Pour nous juifs, c'est de tradition. Le MOT de Jubilé : Yôvel
pour le cinquantenaire comme la CHOSE nous appartient; car jadis la fin de
chaque période de cinquante ans était une occasion de recueillement
national et comme un renouveau complet (Lévitique 25:11).
C'était une portion d'histoire qui venait de se clore en
même temps que s'entr'ouvrait une nouvelle. L'Ecriture
sainte désigne une période de cette durée par le mot
: ôlom, "éternité", car elle dépasse
la vie d'une génération humaine. Nous sommes donc tout
à fait sur le terrain du judaïsme en célébrant cette
fête d'un SECOND jubilé.
Depuis la célébration du premier jubilé, le judaïsme
et ses adeptes ont vécu des temps terribles. Notre fête est couverte
d'ombres inconnues par ceux qui ont célébré les
premières cinquante années. Nous sommes moins nombreux; nous
sommes décimés, mais nous sommes là; et cette pensée,
malgré tout le mal que nous avons subi, doit nous réconforter,
nous rendre reconnaissants envers la bonté divine.
N'oublions pas non plus la dette de reconnaissance que nous avons
à payer à la mémoire de ceux qui, durant 100 ans, ont
fait partie de la Société et surtout de ceux qui l'ont
présidée. Nous voyons parmi nous un ancien président,
M. Edmoud Loeb qui a suggéré de donner à cette soirée
ce caractère solennel et commémoratif, et M. Emile Lévy,
vétéran de la 'Hevra, qui a vu le premier cinquantenaire.
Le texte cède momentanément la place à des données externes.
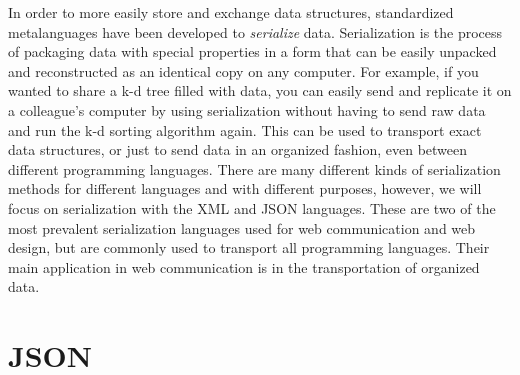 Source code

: \label{lab:webtech}

In order to more easily store and exchange data structures, standardized metalanguages have been developed to \emph{serialize} data.
Serialization is the process of packaging data with special properties in a form that can be easily unpacked and reconstructed as an identical copy on any computer.
For example, if you wanted to share a k-d tree filled with data, you can easily send and replicate it on a colleague's computer by using serialization without having to send raw data and run the k-d sorting algorithm again.
This can be used to transport exact data structures, or just to send data in an organized fashion, even between different programming languages.
There are many different kinds of serialization methods for different languages and with different purposes, however, we will focus on serialization with the XML and JSON languages.
These are two of the most prevalent serialization languages used for web communication and web design, but are commonly used to transport all programming languages.
Their main application in web communication is in the transportation of organized data.

\begin{comment}
In order for computers to communicate one with another, they need standardized ways of storing structured data.
For example, suppose you have a python list that you want to send to somebody else. How would you store it outside of the interpreter?
However we choose to store our list, we need to be able to load it back into the Python interpreter and use it as a list.
What if we wanted to store more complex objects?
The process of serialization seeks to address this situation.
Serialization is the process of storing an object and its properties in a form that can be saved or transmitted and later reconstructed back into an identical copy of the original object.
\end{comment}

\section*{JSON} %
Nous souhaitons qu'ils puissent encore très souvent assister
à ces réunions. Des plus jeunes ont pris la succession de leurs
ainés, et nous sommes convaincus qu'eux aussi donneront le meilleur
de leurs forces pour continuer les belles traditions de cette oeuvre. Laissez-moi,
chers amis, adresser à vous tous ce cordial souhait : celui que votre
avenir ressemble à votre passé et que vous persévériez
dans la voie du Bien, du Juste et du Vrai.
Une nouvelle période commence pour vous. Dans cinquante ans d'ici,
si Dieu le veut, votre Société se réunira de nouveau
pour une pareille fête. Peu d'entre nous la verront. Mais peu
importe, le bien que nous aurons fait ne périra pas. Car tous les actes
isolés, émanant des grands et des petits, des chefs qui sont
en vue et des simples qui travaillent dans l'ombre, s'ajoutent
les uns aux autres et forment cette chaîne continue, cette somme de
vertus qui fait la vie de l'humanité et assure sa durée.